Imagine we want to build a new space port
at one of four recently settled Martian bases,
and are holding a vote to determine its location.
Of the hundred colonists on Mars, 42 live on West Base, 26 on North Base,
15 on South Base, and 17 on East Base.
For our purposes, let’s assume that everyone prefers the space port
to be as close to their base as possible, and will vote accordingly.
What is the fairest way to conduct that vote?
The most straightforward solution would be to just let each individual
cast a single ballot, and choose the location with the most votes.
This is known as plurality voting, or “first past the post.”
In this case, West Base wins easily,
since it has more residents than any other.
And yet, most colonists would consider this the worst result,
given how far it is from everyone else.
So is plurality vote really the fairest method?
What if we tried a system like instant runoff voting,
which accounts for the full range of people’s preferences
rather than just their top choices?
Here’s how it would work.
First, voters rank each of the options from 1 to 4,
and we compare their top picks.
South receives the fewest votes for first place, so it’s eliminated.
Its 15 votes get allocated to those voters’ second choice—
East Base— giving it a total of 32.
We then compare top preferences and cut the last place option again.
This time North Base is eliminated.
Its residents’ second choice would’ve been South Base,
but since that’s already gone, the votes go to their third choice.
That gives East 58 votes over West’s 42, making it the winner.
But this doesn’t seem fair either.
Not only did East start out in second-to-last place,
but a majority ranked it among their two least preferred options.
Instead of using rankings, we could try voting in multiple rounds,
with the top two winners proceeding to a separate runoff.
Normally, this would mean West and North winning the first round,
and North winning the second.
But the residents of East Base realize
that while they don’t have the votes to win,
they can still skew the results in their favor.

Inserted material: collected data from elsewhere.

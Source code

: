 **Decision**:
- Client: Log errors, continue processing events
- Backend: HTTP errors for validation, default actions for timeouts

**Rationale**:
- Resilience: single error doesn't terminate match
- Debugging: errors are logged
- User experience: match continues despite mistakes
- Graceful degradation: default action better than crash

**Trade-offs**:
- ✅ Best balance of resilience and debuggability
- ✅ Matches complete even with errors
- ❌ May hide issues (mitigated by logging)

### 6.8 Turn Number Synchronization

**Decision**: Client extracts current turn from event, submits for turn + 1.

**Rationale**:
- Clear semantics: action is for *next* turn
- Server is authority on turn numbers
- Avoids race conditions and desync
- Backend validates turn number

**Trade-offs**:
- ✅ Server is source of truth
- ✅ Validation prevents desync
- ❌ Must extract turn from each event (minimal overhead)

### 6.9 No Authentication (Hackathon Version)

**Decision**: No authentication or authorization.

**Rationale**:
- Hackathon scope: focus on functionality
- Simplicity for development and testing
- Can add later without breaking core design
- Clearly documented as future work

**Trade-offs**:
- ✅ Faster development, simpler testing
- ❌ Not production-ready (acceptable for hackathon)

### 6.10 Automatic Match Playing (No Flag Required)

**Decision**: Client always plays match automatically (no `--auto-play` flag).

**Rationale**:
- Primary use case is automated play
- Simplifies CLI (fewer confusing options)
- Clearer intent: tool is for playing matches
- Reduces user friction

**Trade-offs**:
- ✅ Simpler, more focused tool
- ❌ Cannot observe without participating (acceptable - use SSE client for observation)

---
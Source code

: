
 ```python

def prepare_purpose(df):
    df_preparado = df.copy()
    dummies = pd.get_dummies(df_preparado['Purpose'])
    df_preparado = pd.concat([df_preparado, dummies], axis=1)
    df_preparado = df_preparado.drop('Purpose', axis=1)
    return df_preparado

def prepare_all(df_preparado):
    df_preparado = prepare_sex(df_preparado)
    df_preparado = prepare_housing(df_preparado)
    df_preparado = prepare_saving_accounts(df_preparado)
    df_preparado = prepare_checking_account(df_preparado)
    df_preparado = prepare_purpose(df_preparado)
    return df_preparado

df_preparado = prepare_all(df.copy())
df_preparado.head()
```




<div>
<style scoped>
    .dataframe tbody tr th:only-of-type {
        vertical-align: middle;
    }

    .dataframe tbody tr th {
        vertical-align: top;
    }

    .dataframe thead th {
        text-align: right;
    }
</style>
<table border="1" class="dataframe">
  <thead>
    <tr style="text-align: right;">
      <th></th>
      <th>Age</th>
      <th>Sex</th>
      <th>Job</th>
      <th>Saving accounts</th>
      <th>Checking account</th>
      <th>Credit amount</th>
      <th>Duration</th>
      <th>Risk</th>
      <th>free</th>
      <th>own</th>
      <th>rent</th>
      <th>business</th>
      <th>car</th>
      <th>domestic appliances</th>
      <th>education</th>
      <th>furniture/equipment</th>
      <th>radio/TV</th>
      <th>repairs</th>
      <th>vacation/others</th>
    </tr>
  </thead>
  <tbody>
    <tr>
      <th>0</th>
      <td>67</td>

In the first round, they vote for South Base instead of their own,
successfully keeping North from advancing.
Thanks to this “tactical voting” by East Base residents,
South wins the second round easily, despite being the least populated.
Can a system be called fair and good if it incentivizes lying
about your preferences?
Maybe what we need to do is let voters express a preference
in every possible head-to-head matchup.
This is known as the Condorcet method.
Consider one matchup: West versus North.
All 100 colonists vote on their preference between the two.
So that’s West’s 42 versus the 58 from North, South, and East,
who would all prefer North.
Now do the same for the other five matchups.
The victor will be whichever base wins the most times.
Here, North wins three and South wins two.
These are indeed the two most central locations,
and North has the advantage of not being anyone’s least preferred choice.
So does that make the Condorcet method an ideal voting system in general?
Not necessarily.
Consider an election with three candidates.
If voters prefer A over B, and B over C, but prefer C over A,
this method fails to select a winner.
Over the decades, researchers and statisticians have come up with
dozens of intricate ways of conducting and counting votes,
and some have even been put into practice.
But whichever one you choose,
it’s possible to imagine it delivering an unfair result.
It turns out that our intuitive concept of fairness
actually contains a number of assumptions that may contradict each other.
It doesn’t seem fair for some voters to have more influence than others.
But nor does it seem fair to simply ignore minority preferences,
or encourage people to game the system.
In fact, mathematical proofs have shown that for any election
with more than two options,
it’s impossible to design a voting system that doesn’t violate
at least some theoretically desirable criteria.
So while we often think of democracy as a simple matter of counting votes,
it’s also worth considering who benefits from the different ways of counting them.